People Changing How We See the World
Forty-eight-minute documentary Best Day Ever has won awards at nearly every film festival where it’s screened, including the audience choice and best mountain sports film awards at the prestigious Banff Mountain Film and Book Festival. This is no surprise: Best Day Ever beautifully tells the story of two Vermonters and adaptive athletes, Greg Durso and Allie Bianchi, as they and a small army of friends build a mountain biking trail network suitable for their bikes and skills as expert riders. It never mines their spinal cord injuries for pathos or sympathy; it simply shares the challenges of people who just want to ride sweet singletrack.
The film was directed by acclaimed veteran Ben Knight, but it was instigated and co-directed by longtime outdoor journalist Berne Broudy, who lives in Richmond and spends her happiest summer days riding her mountain bike.
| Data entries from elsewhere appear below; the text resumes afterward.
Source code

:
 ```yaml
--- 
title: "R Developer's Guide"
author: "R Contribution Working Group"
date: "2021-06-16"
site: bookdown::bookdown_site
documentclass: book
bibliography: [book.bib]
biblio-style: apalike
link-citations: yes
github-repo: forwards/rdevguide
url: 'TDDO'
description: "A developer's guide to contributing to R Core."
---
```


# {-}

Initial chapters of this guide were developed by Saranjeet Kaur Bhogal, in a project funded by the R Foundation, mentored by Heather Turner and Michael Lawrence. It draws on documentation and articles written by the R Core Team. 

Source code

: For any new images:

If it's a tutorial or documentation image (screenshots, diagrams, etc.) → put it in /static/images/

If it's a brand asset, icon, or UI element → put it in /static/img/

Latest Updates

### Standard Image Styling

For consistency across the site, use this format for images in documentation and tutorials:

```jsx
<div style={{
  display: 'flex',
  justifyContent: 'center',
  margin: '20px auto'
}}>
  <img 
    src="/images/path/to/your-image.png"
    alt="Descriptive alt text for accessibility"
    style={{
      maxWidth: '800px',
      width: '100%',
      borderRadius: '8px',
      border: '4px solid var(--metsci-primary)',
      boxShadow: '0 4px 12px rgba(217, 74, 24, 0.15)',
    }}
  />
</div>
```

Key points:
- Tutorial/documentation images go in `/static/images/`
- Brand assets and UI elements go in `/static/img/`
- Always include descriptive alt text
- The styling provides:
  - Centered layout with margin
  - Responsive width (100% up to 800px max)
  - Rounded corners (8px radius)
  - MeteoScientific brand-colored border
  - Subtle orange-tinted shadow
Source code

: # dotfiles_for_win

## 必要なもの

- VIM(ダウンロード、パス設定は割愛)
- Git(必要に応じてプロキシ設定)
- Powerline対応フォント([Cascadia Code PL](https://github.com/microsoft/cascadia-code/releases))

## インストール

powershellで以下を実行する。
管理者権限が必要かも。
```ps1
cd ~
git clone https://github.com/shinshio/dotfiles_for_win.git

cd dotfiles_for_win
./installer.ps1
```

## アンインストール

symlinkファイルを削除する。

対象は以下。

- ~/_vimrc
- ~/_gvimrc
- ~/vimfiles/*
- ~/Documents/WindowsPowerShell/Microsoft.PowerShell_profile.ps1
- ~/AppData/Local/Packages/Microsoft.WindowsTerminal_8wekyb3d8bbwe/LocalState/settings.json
On a group ride with new friend Greg, she and her buddies had to dismount every few minutes and carry him and his rig across multiple bridges because they were too narrow for his adaptive bike.
“I’m the president and co-founder of Richmond Mountain Trails,” Broudy said, “which is this tiny trail club that’s a chapter of the Vermont Mountain Bike Association. As we were going through this run, I just kept thinking, This is so stupid, these bridges are preventing Greg from being able to go outside on his bike, and that is such an easy thing to fix.“
Broudy had volunteers, lumber, and hardware, but no place to build new trails—until a few months later, when, serendipitously, a Richmond landowner offered RMT a two-hundred-fifty-acre parcel. A professional trail builder told the club the land was too steep and rocky, but they forged ahead. Two hundred volunteers devoted more than six thousand hours of work, and within three seasons, the Driving Range network was open. Riding the whole thing covers eight miles of adaptive-friendly trails—it is the only all-adaptive trail network anywhere.
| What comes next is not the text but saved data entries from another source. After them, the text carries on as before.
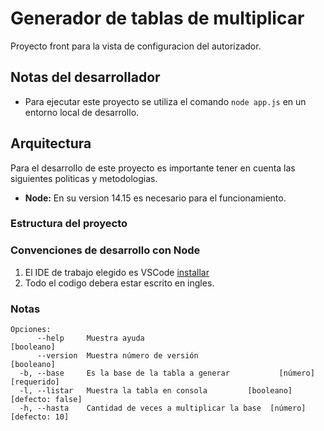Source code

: # Generador de tablas de multiplicar

Proyecto front para la vista de configuracion del autorizador.

## Notas del desarrollador

* Para ejecutar este proyecto se utiliza el comando `node app.js` en un entorno local de desarrollo.

## Arquitectura

Para el desarrollo de este proyecto es importante tener en cuenta las siguientes politicas y metodologias.

* **Node:** En su version 14.15 es necesario para el funcionamiento.

### Estructura del proyecto

### Convenciones de desarrollo con Node

1. El IDE de trabajo elegido es VSCode [installar](https://code.visualstudio.com/)
2. Todo el codigo debera estar escrito en ingles.

### Notas

```
Opciones:
      --help     Muestra ayuda                                        [booleano]
      --version  Muestra número de versión                            [booleano]
  -b, --base     Es la base de la tabla a generar           [número] [requerido]
  -l, --listar   Muestra la tabla en consola         [booleano] [defecto: false]
  -h, --hasta    Cantidad de veces a multiplicar la base  [número] [defecto: 10]

```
“Fundamental to this project for me was ‘no pity,'” said Broudy. “Everyone feels bad for people who have a disability, but working on the trails, it became clear to me that Allie and Greg don’t feel bad for themselves. They just want people to treat them like human beings. I really hope this film changes how all of us look at somebody in a wheelchair and makes us think about what we can do in our own communities to create change.”
Photos by Mark J. Clement / Jeb Wallace-Brodeur / Topspin Studios
When Lauren Ferguson was a kid on summer vacation, like a lot of groms, she wanted to ride a jet ski. But it was not meant to be. The family road-tripped from the hustle and bustle of the Chicago area to the quiet of northern Wisconsin, and her father insisted on sailing and windsurfing instead of motorboating so they could hear loons and whippoorwills and recreate in peace.
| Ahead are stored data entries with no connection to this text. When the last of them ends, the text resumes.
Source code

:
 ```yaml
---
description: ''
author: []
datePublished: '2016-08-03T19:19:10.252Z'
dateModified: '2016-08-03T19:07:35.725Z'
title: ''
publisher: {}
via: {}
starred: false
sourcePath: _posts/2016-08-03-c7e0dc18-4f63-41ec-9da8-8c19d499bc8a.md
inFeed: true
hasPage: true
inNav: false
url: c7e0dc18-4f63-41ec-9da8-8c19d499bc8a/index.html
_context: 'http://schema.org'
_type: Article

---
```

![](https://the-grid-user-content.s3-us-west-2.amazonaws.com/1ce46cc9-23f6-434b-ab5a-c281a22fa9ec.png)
“As a kid, at first, I’d be like, ugh,” she said. But when she was a little older, she became a camp counselor in those same northern woods, “and that’s when it hit me, being in a place that’s quiet is more relaxing. It’s a way I feel more connected to nature and far away from the noise of the day-to-day.” Then in college, at Colorado State, she heard a guest speaker from the National Park Service lecture about the importance of protecting sounds, just as they protect wildlife, water, and air, and her die was cast.
Today, Ferguson is an assistant professor at the University of New Hampshire, researching soundscapes and the impact of noise on people and animals, especially in national parks. In Alaska’s Denali National Park, she looked at the impact of sightseeing flights on visitor enjoyment (spoiler: people don’t like them). In Muir Woods National Monument, she studied how visitors’ noise levels at home influence their perceptions of the park soundscape. And in Saguaro National Park near Tucson, she measured how signage about noise levels and natural sounds impacts the human experience.
The Saguaro project was produced with the Park Service and the Leave No Trace organization. Noise—whether from an airplane, car tires on pavement, or a portable Bluetooth speaker—knows no boundaries. It doesn’t stop at a fenceline, and it has negative consequences for creatures great and small.
In Saguaro, signs were posted on two trails, stating “You Are Entering a Quiet Trail,” and offering guidelines to better enjoy the soundscape. The results of Ferguson’s study? Hikers loved the signs. They perceived the signed trails to be quieter, and they overwhelmingly supported more soundscape messaging. They were strongly against loud, portable speakers, and if that doesn’t shock you, it’s still important. Wrote Ferguson, far from any jet ski lake, “These results provide empirical justification for incorporating messaging into signage, social media outreach, and other communication channels aimed at reducing noise in protected areas.”
Photos: Brian Peterson / Jeremy Gasowski / Protected Areas Research Collaborative
“Oh my god dude, you are so annoying.” Motivation can come in many forms. For naturalist Ross Reid, getting roasted by his buddies for too many trailside botany lectures spurred an idea: He’d start a just-taking-the-piss social media account where he could record videos of himself popping fun facts about, say, how redwoods drink fog from the air. Or a little oohing and ahhing over banana slugs, his face pressed into the loam. Some harmless, self-deprecating fun.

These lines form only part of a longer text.